KS2-3 Arts Award: Identify and experience a range of art forms
KS2 Art: Creating sketch books to record their observations and use them to review and revisit ideas.
KS2 History: Chronological knowledge beyond 1066; Local history study
KS3 History: Challenges for Britain, Europe and the wider world 1901 to the present day; Local history study
Aims of resource:
To provide an interesting perspective on First World War artefacts and to illustrate a more personal way in which soldiers recorded their wartime experiences.
Knowledge of why soldiers felt the need to collect mementoes
Understanding of the significance of Friendship Books and how they were created
Skills to interpret the sentiments behind the drawings and messages
- Why do you think Joe Smalley made this book?
- Why do think soldiers chose to draw more often than write in these books?

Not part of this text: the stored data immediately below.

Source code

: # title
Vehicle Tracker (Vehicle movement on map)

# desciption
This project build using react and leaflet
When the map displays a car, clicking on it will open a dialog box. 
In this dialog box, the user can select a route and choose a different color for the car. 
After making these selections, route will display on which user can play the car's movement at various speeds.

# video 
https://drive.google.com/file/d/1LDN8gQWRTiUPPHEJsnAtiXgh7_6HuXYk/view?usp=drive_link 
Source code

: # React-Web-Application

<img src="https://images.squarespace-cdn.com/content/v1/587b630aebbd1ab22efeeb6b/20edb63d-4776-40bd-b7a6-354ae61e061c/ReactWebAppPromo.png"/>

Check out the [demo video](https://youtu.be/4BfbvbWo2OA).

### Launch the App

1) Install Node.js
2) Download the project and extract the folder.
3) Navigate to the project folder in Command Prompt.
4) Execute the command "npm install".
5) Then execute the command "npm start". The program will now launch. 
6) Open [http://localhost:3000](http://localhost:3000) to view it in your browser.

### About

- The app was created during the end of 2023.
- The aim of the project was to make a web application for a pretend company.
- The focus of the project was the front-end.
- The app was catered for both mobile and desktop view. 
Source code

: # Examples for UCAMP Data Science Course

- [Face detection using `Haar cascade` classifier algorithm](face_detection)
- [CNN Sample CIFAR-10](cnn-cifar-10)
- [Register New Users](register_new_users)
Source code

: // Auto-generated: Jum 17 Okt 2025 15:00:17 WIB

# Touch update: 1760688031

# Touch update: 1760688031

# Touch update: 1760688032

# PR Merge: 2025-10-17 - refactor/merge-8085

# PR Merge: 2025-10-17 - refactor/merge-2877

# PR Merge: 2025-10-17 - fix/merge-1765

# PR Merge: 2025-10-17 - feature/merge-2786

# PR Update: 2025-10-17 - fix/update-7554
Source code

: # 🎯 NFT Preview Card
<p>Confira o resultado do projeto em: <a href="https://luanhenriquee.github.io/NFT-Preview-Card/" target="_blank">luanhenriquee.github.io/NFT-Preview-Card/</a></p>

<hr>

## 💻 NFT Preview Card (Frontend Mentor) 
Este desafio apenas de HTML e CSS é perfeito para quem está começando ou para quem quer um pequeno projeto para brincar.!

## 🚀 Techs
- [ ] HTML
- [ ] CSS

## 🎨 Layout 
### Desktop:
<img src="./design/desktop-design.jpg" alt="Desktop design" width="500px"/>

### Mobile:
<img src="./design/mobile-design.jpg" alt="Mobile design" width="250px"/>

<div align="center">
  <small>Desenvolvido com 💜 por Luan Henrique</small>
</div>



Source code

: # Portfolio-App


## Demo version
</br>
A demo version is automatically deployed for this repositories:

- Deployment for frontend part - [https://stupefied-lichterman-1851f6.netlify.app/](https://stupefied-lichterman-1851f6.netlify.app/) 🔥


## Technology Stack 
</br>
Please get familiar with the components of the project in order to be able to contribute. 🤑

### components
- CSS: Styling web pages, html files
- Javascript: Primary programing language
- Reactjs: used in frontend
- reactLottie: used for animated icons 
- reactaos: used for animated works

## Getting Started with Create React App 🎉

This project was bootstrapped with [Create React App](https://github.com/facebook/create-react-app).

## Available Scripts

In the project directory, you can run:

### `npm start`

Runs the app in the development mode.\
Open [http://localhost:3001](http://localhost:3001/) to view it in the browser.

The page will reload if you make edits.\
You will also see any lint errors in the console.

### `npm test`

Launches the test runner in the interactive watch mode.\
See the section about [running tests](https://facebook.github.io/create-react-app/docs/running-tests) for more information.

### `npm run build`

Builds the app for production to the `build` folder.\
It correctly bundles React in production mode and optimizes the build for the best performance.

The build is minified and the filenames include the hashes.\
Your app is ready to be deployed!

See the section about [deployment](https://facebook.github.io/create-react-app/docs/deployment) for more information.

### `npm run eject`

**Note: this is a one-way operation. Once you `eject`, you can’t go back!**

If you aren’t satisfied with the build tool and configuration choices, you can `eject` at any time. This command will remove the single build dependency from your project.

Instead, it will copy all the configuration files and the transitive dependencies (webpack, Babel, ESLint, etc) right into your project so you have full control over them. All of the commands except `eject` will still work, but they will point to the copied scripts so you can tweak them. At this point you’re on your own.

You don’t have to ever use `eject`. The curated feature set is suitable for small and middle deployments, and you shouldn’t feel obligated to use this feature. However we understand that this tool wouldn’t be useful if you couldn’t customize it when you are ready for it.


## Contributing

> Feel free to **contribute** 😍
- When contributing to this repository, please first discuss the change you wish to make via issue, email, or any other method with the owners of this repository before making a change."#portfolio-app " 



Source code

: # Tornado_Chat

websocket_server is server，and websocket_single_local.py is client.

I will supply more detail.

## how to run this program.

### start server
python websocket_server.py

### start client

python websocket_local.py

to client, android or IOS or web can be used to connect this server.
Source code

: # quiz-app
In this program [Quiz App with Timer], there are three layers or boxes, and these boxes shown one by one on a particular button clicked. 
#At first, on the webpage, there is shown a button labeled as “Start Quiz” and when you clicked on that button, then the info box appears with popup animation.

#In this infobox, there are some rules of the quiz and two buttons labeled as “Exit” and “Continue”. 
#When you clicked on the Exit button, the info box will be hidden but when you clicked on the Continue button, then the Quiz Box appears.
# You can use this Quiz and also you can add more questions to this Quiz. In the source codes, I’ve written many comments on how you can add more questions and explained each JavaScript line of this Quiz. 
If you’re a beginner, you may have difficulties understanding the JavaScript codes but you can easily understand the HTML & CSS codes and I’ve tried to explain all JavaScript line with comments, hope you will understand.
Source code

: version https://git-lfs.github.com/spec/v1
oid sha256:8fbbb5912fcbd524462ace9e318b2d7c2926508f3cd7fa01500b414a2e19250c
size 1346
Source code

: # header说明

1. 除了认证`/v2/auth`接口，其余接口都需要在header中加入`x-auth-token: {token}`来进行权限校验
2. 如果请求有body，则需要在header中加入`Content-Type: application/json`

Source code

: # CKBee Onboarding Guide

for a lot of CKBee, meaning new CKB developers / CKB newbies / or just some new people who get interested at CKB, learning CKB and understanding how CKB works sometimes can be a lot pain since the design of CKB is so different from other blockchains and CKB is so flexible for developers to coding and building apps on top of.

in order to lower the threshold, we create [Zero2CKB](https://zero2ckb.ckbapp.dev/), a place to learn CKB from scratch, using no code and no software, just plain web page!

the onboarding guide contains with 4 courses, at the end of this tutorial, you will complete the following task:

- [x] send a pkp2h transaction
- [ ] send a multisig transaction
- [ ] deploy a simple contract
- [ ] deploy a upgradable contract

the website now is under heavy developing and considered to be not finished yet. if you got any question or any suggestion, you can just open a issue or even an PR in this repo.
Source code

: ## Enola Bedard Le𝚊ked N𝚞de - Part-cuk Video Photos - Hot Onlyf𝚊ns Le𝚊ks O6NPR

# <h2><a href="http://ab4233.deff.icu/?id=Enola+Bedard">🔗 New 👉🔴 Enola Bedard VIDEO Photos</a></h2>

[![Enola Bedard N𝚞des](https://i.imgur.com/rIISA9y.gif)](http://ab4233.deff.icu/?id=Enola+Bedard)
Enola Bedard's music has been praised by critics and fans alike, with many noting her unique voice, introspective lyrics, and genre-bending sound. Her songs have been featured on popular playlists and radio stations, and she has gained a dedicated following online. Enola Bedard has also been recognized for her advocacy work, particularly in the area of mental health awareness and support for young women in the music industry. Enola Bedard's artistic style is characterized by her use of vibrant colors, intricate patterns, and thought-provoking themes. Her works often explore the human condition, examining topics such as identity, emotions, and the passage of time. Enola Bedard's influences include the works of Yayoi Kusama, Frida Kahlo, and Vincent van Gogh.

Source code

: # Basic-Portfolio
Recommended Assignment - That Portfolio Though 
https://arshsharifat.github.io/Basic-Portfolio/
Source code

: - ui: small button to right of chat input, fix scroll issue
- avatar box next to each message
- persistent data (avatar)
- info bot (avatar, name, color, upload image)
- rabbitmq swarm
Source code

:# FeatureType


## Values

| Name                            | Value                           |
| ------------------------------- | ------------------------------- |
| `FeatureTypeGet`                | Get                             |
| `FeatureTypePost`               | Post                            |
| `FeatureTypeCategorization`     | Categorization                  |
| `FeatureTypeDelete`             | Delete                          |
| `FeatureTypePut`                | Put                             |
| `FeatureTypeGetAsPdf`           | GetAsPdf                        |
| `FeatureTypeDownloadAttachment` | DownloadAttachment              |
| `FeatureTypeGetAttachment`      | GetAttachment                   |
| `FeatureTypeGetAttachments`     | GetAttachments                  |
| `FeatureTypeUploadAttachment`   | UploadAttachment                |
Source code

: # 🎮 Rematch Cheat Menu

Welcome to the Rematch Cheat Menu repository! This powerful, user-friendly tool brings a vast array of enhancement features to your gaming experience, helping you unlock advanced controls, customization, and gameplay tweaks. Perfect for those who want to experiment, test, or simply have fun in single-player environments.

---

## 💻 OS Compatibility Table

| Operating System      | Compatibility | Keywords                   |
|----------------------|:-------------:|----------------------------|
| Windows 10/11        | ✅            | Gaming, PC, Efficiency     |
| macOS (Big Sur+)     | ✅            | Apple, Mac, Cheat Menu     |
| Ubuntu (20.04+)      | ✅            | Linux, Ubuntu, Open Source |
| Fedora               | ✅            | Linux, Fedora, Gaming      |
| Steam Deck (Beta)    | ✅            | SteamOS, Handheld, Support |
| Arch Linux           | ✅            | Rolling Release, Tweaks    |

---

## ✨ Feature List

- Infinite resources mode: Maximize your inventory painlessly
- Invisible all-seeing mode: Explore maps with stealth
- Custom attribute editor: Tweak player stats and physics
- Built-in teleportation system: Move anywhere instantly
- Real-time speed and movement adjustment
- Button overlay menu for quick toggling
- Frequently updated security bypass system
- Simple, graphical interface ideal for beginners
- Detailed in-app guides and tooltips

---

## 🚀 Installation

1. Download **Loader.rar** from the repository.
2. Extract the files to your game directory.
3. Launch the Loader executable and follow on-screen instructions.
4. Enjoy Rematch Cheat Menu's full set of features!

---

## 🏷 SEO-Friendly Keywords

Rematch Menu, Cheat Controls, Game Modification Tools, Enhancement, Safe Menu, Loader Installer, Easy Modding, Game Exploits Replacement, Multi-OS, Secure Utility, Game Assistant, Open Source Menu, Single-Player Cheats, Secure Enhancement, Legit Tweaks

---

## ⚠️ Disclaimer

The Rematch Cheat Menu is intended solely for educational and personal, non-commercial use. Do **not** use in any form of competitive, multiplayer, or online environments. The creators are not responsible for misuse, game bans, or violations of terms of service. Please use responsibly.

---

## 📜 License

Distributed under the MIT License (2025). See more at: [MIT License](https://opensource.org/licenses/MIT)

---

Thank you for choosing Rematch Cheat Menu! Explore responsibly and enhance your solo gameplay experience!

- Why do you think they drew funny cartoons of or for Joe?
- Where and when do you think they had the time to draw and write in each other’s books?
- If you were a soldier, what would you choose to draw or write in Joe’s book?
- Does seeing these drawings help you understand what life was like for the soldiers?
Research: Students can carry out online research to find out more about Joe Smalley and the 10th Battalion of the York and Lancaster Regiment. The links at the bottom of this page might help. Questions could include:
- Where did the 10th Battalion serve and what battles did they fight in?
- How many Battalions were in the York and Lancaster Regiment during the First World War period?
- Did Joe Smalley survive the war?
- Why would Joe have had a page dedicated only to York and Lancaster Regiment signatures?
- Who are the other men named in Joe’s book? Can you read their handwriting?
- What other regiments are named in the book? Which area of were they from? What does their cap badge look like?
Make a friendship book: Students can recreate a friendship book to commemorate a school event, visit, or for another occasion such as an 'End of Year' leaving memento.
This could be introduced with the following questions:
- Would you want a signature page dedicated just to your own class?
- Who would you want to sign your book?
- What would you draw or write in other people’s books?
- Do you have any friends or relatives at other schools that you would like to draw or write in your book?
- Create autograph/scrap books: Students could replicate the minimal resources available to soldiers by assembling small books themselves from only the scrap material available in class, then contribute a drawing using only a pencil.
Compare and contrast First World War art:
Students could research both official and unofficial art from the First World War and compare examples of these with the examples in the Friendship Book, considering:
- How are they different?
- Are there any similarities?
- What do they tell us about war?
- Which examples do you think are likely to be the most accurate?